#### HOW TO COMPLETE THIS TASK
Read the records beneath this task and copy every line that contains the string "label".

START SOURCE DATA

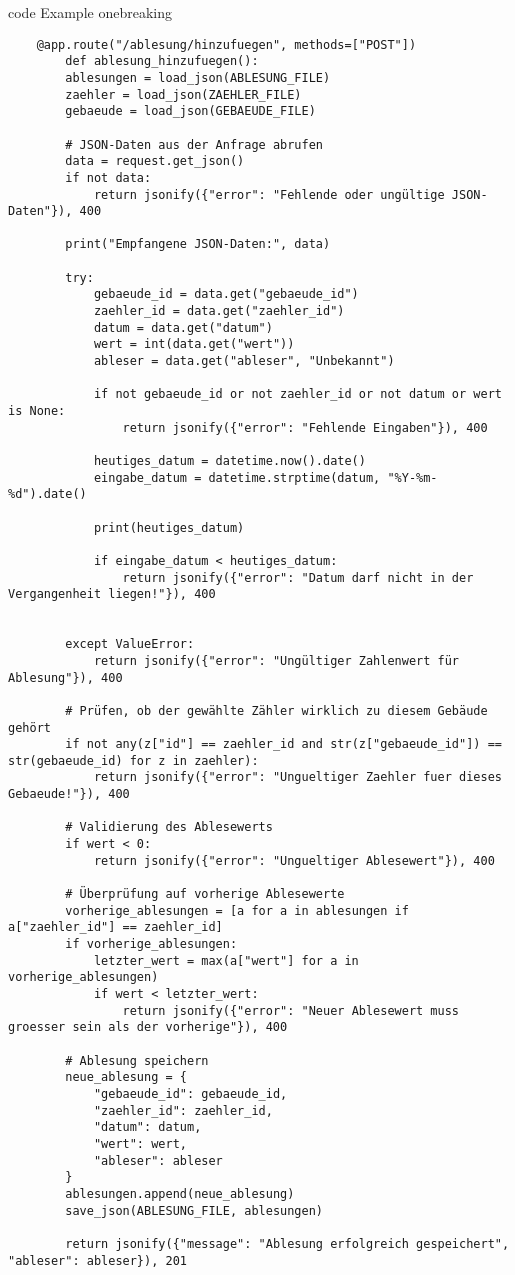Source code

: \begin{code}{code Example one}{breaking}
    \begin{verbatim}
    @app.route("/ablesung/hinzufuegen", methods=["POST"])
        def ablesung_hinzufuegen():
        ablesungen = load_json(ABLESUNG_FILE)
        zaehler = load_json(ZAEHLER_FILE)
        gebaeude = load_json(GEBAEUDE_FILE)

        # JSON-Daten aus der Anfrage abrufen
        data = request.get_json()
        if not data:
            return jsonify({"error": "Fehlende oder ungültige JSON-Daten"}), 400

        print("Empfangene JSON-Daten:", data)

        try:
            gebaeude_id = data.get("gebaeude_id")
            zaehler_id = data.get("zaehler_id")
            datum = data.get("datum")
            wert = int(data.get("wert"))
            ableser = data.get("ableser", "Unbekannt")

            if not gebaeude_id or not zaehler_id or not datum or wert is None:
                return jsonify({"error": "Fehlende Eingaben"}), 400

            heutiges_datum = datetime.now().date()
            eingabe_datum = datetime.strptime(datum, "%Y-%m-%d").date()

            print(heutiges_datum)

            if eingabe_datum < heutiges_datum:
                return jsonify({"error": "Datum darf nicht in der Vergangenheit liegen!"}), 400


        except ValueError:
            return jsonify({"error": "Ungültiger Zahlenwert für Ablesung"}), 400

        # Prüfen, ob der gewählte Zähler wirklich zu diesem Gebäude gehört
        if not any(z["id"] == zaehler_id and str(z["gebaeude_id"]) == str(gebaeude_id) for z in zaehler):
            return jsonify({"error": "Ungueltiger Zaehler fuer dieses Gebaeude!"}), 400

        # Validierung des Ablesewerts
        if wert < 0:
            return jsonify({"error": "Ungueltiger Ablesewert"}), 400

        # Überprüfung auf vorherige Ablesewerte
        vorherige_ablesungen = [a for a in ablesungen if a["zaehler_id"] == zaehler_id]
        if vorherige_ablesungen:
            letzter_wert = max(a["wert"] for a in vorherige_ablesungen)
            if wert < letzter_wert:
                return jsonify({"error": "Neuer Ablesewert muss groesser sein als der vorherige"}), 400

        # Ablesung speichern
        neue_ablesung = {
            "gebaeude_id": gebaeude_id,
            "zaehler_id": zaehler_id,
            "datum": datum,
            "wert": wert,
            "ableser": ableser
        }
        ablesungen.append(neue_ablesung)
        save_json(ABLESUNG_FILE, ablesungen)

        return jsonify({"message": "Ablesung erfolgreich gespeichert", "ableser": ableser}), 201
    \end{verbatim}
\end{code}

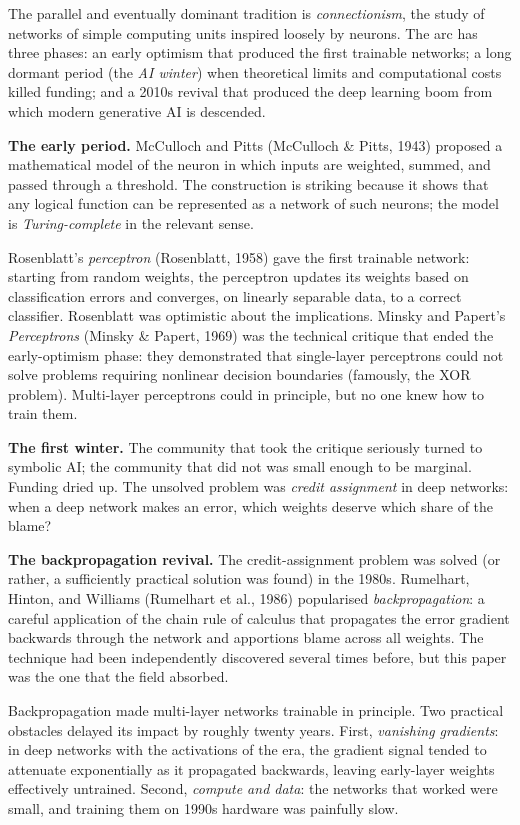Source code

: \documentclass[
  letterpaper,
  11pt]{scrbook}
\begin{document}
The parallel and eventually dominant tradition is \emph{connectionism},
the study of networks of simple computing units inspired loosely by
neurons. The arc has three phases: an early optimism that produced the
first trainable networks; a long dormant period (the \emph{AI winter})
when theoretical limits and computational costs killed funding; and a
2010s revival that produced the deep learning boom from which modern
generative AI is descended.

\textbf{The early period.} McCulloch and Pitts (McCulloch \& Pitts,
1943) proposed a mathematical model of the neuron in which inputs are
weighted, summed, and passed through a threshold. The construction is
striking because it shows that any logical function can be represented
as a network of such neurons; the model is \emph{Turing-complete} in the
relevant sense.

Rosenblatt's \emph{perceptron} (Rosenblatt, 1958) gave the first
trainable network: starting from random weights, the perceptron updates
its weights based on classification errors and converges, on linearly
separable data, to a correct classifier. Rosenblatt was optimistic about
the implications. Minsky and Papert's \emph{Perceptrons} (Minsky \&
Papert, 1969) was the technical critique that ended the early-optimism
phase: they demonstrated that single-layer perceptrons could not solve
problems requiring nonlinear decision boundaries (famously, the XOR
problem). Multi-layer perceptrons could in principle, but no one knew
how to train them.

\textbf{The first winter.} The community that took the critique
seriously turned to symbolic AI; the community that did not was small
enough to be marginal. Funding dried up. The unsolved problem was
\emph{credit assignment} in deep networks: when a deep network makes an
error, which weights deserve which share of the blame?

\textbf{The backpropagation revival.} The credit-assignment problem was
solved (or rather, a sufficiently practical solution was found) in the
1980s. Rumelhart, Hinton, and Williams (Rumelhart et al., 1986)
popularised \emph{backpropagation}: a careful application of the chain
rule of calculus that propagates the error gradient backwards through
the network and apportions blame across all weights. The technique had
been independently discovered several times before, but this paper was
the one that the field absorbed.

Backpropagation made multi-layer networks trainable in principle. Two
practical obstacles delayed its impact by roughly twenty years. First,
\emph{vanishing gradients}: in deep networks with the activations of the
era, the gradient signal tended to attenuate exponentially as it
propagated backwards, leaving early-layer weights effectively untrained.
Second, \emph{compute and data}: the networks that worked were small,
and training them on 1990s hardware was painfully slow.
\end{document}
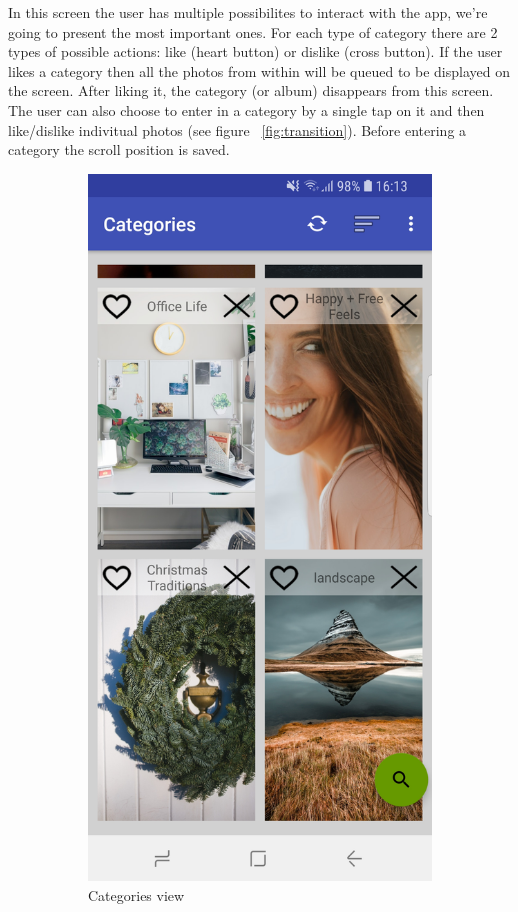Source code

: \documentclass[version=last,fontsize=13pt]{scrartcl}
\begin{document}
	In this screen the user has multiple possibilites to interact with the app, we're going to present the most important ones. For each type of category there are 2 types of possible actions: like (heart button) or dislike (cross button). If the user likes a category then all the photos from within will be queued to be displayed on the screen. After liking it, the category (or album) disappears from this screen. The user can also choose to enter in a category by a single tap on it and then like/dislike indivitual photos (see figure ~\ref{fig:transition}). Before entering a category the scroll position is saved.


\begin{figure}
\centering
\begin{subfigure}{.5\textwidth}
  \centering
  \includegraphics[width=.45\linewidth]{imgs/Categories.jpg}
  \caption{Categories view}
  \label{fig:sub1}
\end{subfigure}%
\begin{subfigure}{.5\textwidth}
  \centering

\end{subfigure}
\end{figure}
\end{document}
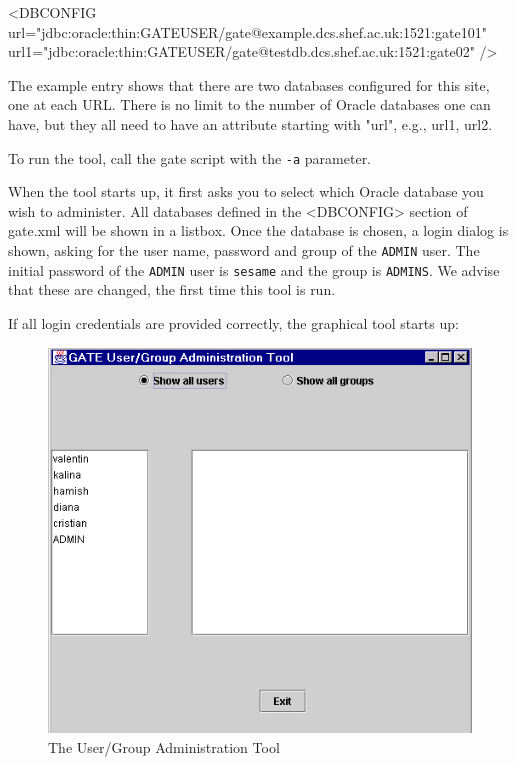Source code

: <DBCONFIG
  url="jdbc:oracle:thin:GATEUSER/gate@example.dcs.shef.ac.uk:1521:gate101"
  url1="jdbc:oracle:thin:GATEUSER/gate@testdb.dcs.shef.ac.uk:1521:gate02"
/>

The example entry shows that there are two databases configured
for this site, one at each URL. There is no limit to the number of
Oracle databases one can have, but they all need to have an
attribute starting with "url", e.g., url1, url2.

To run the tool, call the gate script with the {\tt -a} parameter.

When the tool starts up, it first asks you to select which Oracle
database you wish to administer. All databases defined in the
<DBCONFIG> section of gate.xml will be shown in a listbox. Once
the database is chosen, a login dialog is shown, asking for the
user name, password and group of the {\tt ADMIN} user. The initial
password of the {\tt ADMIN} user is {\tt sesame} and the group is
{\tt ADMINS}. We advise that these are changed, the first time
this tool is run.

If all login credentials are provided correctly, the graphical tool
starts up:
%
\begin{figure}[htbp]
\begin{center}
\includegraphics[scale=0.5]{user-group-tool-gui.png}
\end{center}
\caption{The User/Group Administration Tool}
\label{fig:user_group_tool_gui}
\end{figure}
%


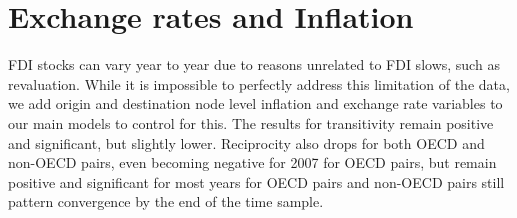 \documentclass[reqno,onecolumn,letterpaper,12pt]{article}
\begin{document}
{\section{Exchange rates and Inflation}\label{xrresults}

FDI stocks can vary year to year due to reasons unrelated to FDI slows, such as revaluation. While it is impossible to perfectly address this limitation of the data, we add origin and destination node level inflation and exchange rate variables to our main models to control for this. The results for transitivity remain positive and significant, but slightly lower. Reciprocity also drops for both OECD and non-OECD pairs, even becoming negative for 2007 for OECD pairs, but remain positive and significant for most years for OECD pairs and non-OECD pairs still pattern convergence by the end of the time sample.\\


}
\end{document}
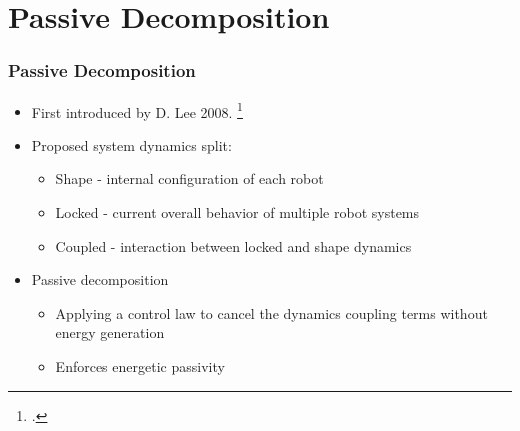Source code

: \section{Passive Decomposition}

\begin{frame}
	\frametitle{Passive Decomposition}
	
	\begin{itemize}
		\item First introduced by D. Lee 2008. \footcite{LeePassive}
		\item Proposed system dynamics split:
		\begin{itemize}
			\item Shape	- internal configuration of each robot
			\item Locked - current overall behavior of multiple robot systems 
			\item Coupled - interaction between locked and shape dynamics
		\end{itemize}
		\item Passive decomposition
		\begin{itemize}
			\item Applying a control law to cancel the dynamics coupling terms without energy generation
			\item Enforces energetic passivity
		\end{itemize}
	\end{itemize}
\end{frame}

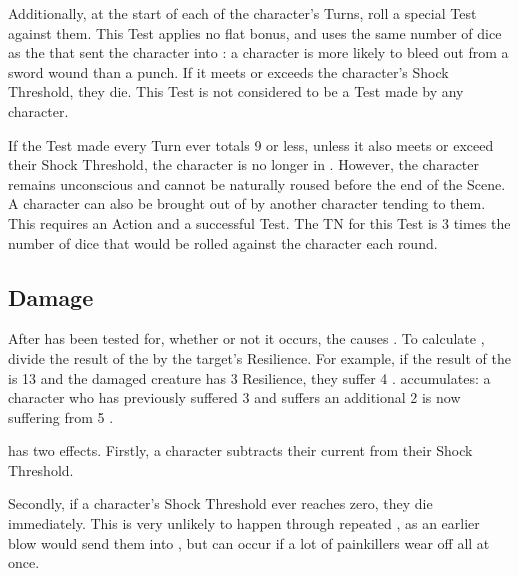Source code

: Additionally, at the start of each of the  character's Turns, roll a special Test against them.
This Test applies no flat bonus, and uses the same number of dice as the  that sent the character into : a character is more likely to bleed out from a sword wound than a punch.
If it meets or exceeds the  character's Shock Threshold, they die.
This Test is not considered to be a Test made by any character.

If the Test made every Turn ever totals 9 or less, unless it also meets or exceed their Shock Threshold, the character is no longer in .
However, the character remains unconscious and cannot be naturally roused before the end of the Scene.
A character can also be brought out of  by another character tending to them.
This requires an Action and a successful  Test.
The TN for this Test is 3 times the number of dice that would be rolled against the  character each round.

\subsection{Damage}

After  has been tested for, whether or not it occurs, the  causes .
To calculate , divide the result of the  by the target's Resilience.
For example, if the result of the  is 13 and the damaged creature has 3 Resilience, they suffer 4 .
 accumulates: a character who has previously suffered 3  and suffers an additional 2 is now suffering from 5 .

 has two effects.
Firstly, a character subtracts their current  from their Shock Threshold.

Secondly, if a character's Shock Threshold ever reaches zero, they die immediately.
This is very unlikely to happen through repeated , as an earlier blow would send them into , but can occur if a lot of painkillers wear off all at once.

END SOURCE DATA

#### OUTPUT OF THE EXERCISE
  \label{fig:sub1}
\label{fig:user_group_tool_gui}
{\section{Exchange rates and Inflation}\label{xrresults}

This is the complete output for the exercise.